Updated by mkittler over 1 year ago
I'm not 100 % sure whether #131096 is a duplicate (as the ticket description suggests). This ticket is about:
Sep 27 07:18:53 openqa update-ca-certificates[7397]: p11-kit: couldn't complete writing of file: /var/lib/ca-certificates/ca-bundle.pem.tmp: Unknown error 17
and the other ticket about:
Jun 18 03:01:49 schort-server update-ca-certificates[29527]: mv: cannot stat '/var/lib/ca-certificates/ca-bundle.pem.new': No such file or directory
Updated by mkittler over 1 year ago
- Assignee set to mkittler
There are no problematic scripts in /etc/ca-certificates/update.d
on those hosts.
The failing mv
might be in /usr/lib/ca-certificates/update.d/99certbundle.run
which I had a look at on schort-server:
set -e
cafile="/var/lib/ca-certificates/ca-bundle.pem"
cadir="/var/lib/ca-certificates/pem"
…
trust extract --format=pem-bundle --purpose=server-auth --filter=ca-anchors $cafile.tmp
cat $cafile.tmp >> $cafile.new
rm -f $cafile.tmp
mv "$cafile.new" "$cafile"
The other scripts in that directory don't have a mv
command that would produce this error message. However, I'm also still wondering how it can happen in 99certbundle.run
because it looks like the script will either fail earlier or succeed. Maybe something else did something to the file in the background (like a 2nd instance of that script running in parallel)? That would be in-line with the hypothesis @nsinger stated in #117262#note-4.
About the p11-kit
issue: I'm not even sure when that would happen. I didn't find an invocation in any of the scripts and also nothing in the ca-certificates Git repo except comments/documentation.
Updated by mkittler over 1 year ago
- Status changed from Workable to Feedback
I haven't found an upstream bug so I've just created a new one: https://github.com/openSUSE/ca-certificates/issues/20
Not sure whether it makes sense to try to create this on our own. At least the p11-kit part is a bit strange to me and maybe upstream has a better idea how to fix this.

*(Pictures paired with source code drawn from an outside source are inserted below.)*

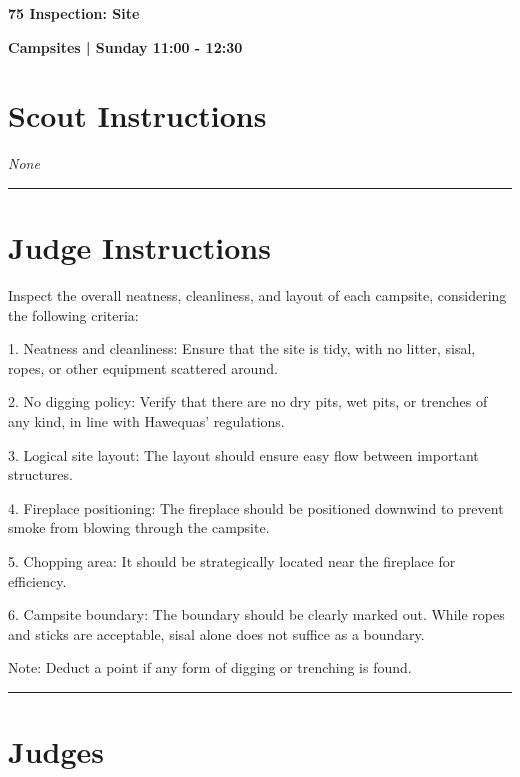 \documentclass[10pt]{article}
\newcommand{\newtitle}[1]{\begin{center}{\Huge\bfseries #1 }\\ \vspace{5mm}\end{center}}
\newcommand{\newsubtitle}[1]{\begin{center}{\color{grey}\Large\bfseries #1 }\\ \vspace{5mm}\end{center}}
\begin{document}
	\vspace{1cm}


	\clearpage
		\newtitle{75 Inspection: Site }
	\newsubtitle{Campsites | Sunday 11:00 - 12:30}
		\setcounter{section}{74}
	\section*{Scout Instructions}
		\textit{None}
	
	\vspace{0.5cm}
	\hrule
	\vspace{0.5cm}

		\section*{Judge Instructions}
		Inspect the overall neatness, cleanliness, and layout of each campsite, considering the following criteria:



1. Neatness and cleanliness: Ensure that the site is tidy, with no litter, sisal, ropes, or other equipment scattered around.

2. No digging policy: Verify that there are no dry pits, wet pits, or trenches of any kind, in line with Hawequas' regulations.

3. Logical site layout: The layout should ensure easy flow between important structures. 

4. Fireplace positioning: The fireplace should be positioned downwind to prevent smoke from blowing through the campsite.

5. Chopping area: It should be strategically located near the fireplace for efficiency.

6. Campsite boundary: The boundary should be clearly marked out. While ropes and sticks are acceptable, sisal alone does not suffice as a boundary.



Note: Deduct a point if any form of digging or trenching is found.


\vspace{0.5cm}
	\hrule
	\vspace{0.5cm}
		\section*{\faUsers \: Judges}

		
\end{document}
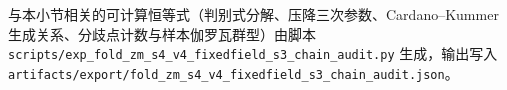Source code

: \begin{remark}[代数审计输出]\label{rem:cdim-s4-v4-resolvent-prym-audit-script}
与本小节相关的可计算恒等式（判别式分解、压降三次参数、Cardano--Kummer 生成关系、分歧点计数与样本伽罗瓦群型）由脚本
\texttt{scripts/exp\_fold\_zm\_s4\_v4\_fixedfield\_s3\_chain\_audit.py}
生成，输出写入
\texttt{artifacts/export/fold\_zm\_s4\_v4\_fixedfield\_s3\_chain\_audit.json}。
\end{remark}


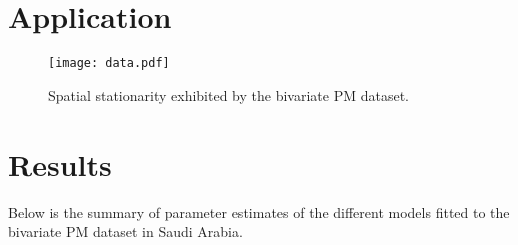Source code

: \documentclass[12pt]{article}
\newcommand{\0}{\mathbf{0}}
\begin{document}
\section{Application}

\begin{figure}[H]
 \centering
\texttt{[image: data.pdf]}
    \caption{\small Spatial stationarity exhibited by the bivariate PM dataset.}
    \label{fig:data}
\end{figure}

\section{Results}

Below is the summary of parameter estimates of the different models fitted to the bivariate PM dataset in Saudi Arabia.
\end{document}
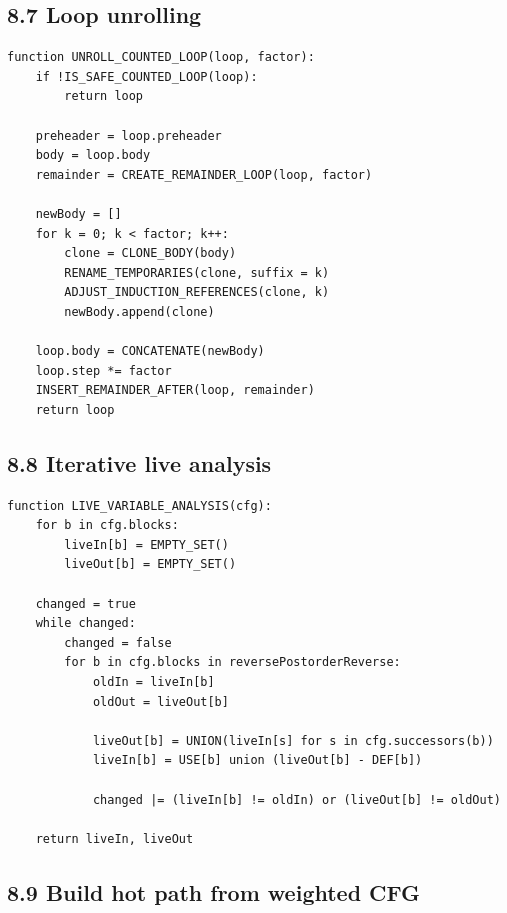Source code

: \documentclass[10pt,letterpaper]{article}
\begin{document}
\subsection*{8.7 Loop unrolling}

\begin{verbatim}
function UNROLL_COUNTED_LOOP(loop, factor):
    if !IS_SAFE_COUNTED_LOOP(loop):
        return loop

    preheader = loop.preheader
    body = loop.body
    remainder = CREATE_REMAINDER_LOOP(loop, factor)

    newBody = []
    for k = 0; k < factor; k++:
        clone = CLONE_BODY(body)
        RENAME_TEMPORARIES(clone, suffix = k)
        ADJUST_INDUCTION_REFERENCES(clone, k)
        newBody.append(clone)

    loop.body = CONCATENATE(newBody)
    loop.step *= factor
    INSERT_REMAINDER_AFTER(loop, remainder)
    return loop
\end{verbatim}

\subsection*{8.8 Iterative live analysis}

\begin{verbatim}
function LIVE_VARIABLE_ANALYSIS(cfg):
    for b in cfg.blocks:
        liveIn[b] = EMPTY_SET()
        liveOut[b] = EMPTY_SET()

    changed = true
    while changed:
        changed = false
        for b in cfg.blocks in reversePostorderReverse:
            oldIn = liveIn[b]
            oldOut = liveOut[b]

            liveOut[b] = UNION(liveIn[s] for s in cfg.successors(b))
            liveIn[b] = USE[b] union (liveOut[b] - DEF[b])

            changed |= (liveIn[b] != oldIn) or (liveOut[b] != oldOut)

    return liveIn, liveOut
\end{verbatim}

\subsection*{8.9 Build hot path from weighted CFG}
\end{document}
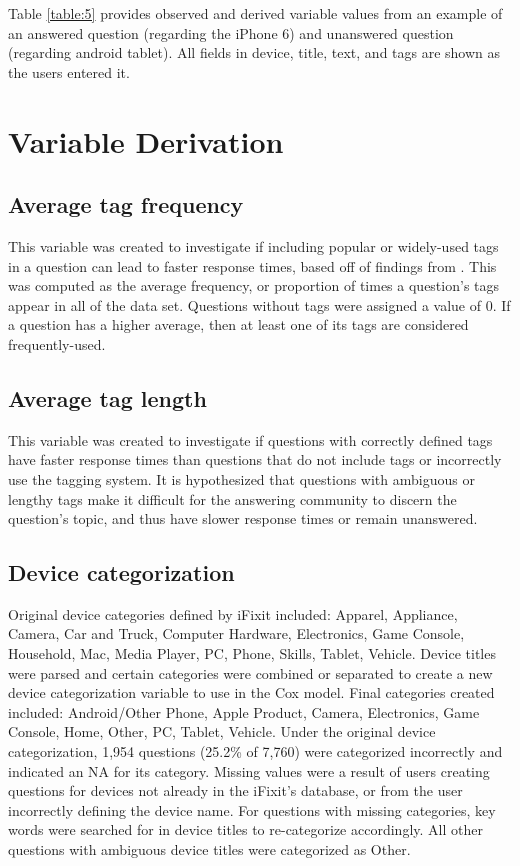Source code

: \documentclass[]{interact}\usepackage[]{graphicx}\usepackage[]{color}
\begin{document}
Table \ref{table:5} provides observed and derived variable values from an example of an answered question (regarding the iPhone 6) and unanswered question (regarding android tablet). All fields in device, title, text, and tags are shown as the users entered it. 


\section{Variable Derivation}

\subsection{Average tag frequency}

This variable was created to investigate if including popular or widely-used tags in a question can lead to faster response times, based off of findings from \cite{Bhat2014}. This was computed as the average frequency, or proportion of times a question's tags appear in all of the data set. Questions without tags were assigned a value of 0.  If a question has a higher average, then at least one of its tags are considered frequently-used.


\subsection{Average tag length}

This variable was created to investigate if questions with correctly defined tags have faster response times than questions that do not include tags or incorrectly use the tagging system. It is hypothesized that questions with ambiguous or lengthy tags make it difficult for the answering community to discern the question's topic, and thus have slower response times or remain unanswered. 


\subsection{Device categorization}

Original device categories defined by iFixit included: Apparel, Appliance, Camera, Car and Truck, Computer Hardware, Electronics, Game Console, Household, Mac, Media Player, PC, Phone, Skills, Tablet, Vehicle. Device titles were parsed and certain categories were combined or separated to create a new device categorization variable to use in the Cox model. Final categories created included: Android/Other Phone, Apple Product, Camera, Electronics, Game Console, Home, Other, PC, Tablet, Vehicle. Under the original device categorization, 1,954 questions (25.2\% of 7,760) were categorized incorrectly and indicated an NA for its category. Missing values were a result of users creating questions for devices not already in the iFixit's database, or from the user incorrectly defining the device name. For questions with missing categories, key words were searched for in device titles to re-categorize accordingly. All other questions with ambiguous device titles were categorized as Other. 
\end{document}
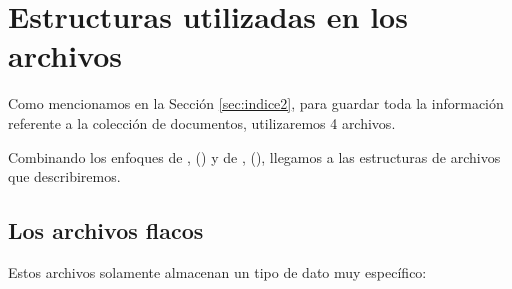 \section{Estructuras utilizadas en los archivos}

Como mencionamos en la Sección \ref{sec:indice2}, para guardar toda la información referente a la colección de documentos, utilizaremos 4 archivos.

Combinando los enfoques de \citet{Zhang:2008}, (\citeyear{Zhang:2008}) y de \citet[p.~107]{Buettcher2010}, (\citeyear{Buettcher2010}), llegamos a las estructuras de archivos que describiremos.


\subsection{Los archivos flacos}

Estos archivos solamente almacenan un tipo de dato muy específico:

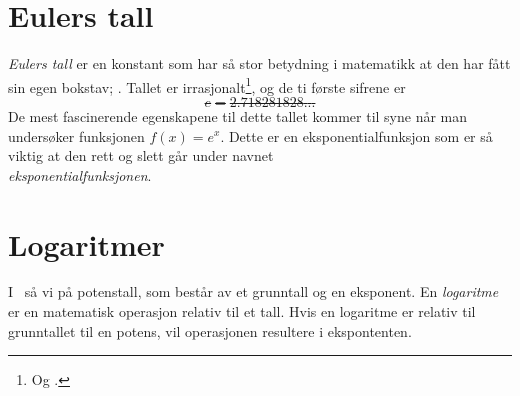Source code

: \newpage
{}
\section{Eulers tall}
\textit{Eulers tall} er en konstant som har så stor betydning i matematikk at den har fått sin egen bokstav; . Tallet er irrasjonalt\footnote{Og .}, og de ti første sifrene er
\st{\[ e=2.718281828... \]}
De mest fascinerende egenskapene til dette tallet kommer til syne når man undersøker funksjonen ${f(x)= e^x} $. Dette er en eksponentialfunksjon som er så viktig at den rett og slett går under navnet \\\textit{eksponentialfunksjonen}.
\section{Logaritmer}
I \mb\, så vi på potenstall, som består av et grunntall og en eksponent. En \textit{logaritme} er en matematisk operasjon relativ til et tall. Hvis en logaritme er relativ til grunntallet til en potens, vil operasjonen resultere i ekspontenten.\vsk

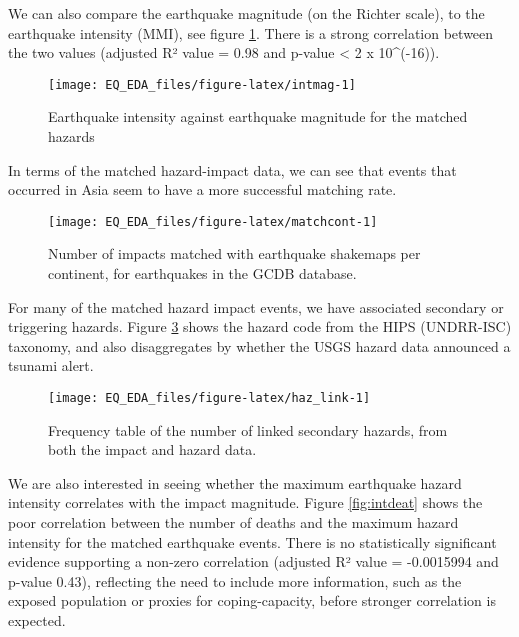 \documentclass[
]{article}
\begin{document}
We can also compare the earthquake magnitude (on the Richter scale), to the earthquake intensity (MMI), see figure \ref{fig:intmag}. There is a strong correlation between the two values (adjusted R² value = 0.98 and p-value \textless{} 2 x 10\^{}(-16)).

\begin{figure}
\texttt{[image: EQ\_EDA\_files/figure-latex/intmag-1]} \caption[Earthquake intensity against earthquake magnitude for the matched hazards]{Earthquake intensity against earthquake magnitude for the matched hazards}\label{fig:intmag}
\end{figure}

In terms of the matched hazard-impact data, we can see that events that occurred in Asia seem to have a more successful matching rate.

\begin{figure}
\texttt{[image: EQ\_EDA\_files/figure-latex/matchcont-1]} \caption[Number of impacts matched with earthquake shakemaps per continent, for earthquakes in the GCDB database]{Number of impacts matched with earthquake shakemaps per continent, for earthquakes in the GCDB database.}\label{fig:matchcont}
\end{figure}

For many of the matched hazard impact events, we have associated secondary or triggering hazards. Figure \ref{fig:haz_link} shows the hazard code from the HIPS (UNDRR-ISC) taxonomy, and also disaggregates by whether the USGS hazard data announced a tsunami alert.

\begin{figure}
\texttt{[image: EQ\_EDA\_files/figure-latex/haz\_link-1]} \caption[Frequency table of the number of linked secondary hazards, from both the impact and hazard data]{Frequency table of the number of linked secondary hazards, from both the impact and hazard data.}\label{fig:haz_link}
\end{figure}

We are also interested in seeing whether the maximum earthquake hazard intensity correlates with the impact magnitude. Figure \ref{fig:intdeat} shows the poor correlation between the number of deaths and the maximum hazard intensity for the matched earthquake events. There is no statistically significant evidence supporting a non-zero correlation (adjusted R² value = -0.0015994 and p-value 0.43), reflecting the need to include more information, such as the exposed population or proxies for coping-capacity, before stronger correlation is expected.
\end{document}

Updated by okurz over 1 year ago
As discussed in weekly: We have the upstream report. Now we should implement a workaround. Just in the systemd service implement a restart. Likely something like
systemctl edit ca-certificates
and then add a ticket reference and a
Restart=on-failure
or something along the lines. Should be easy to do in salt based on "override.conf" examples we already have.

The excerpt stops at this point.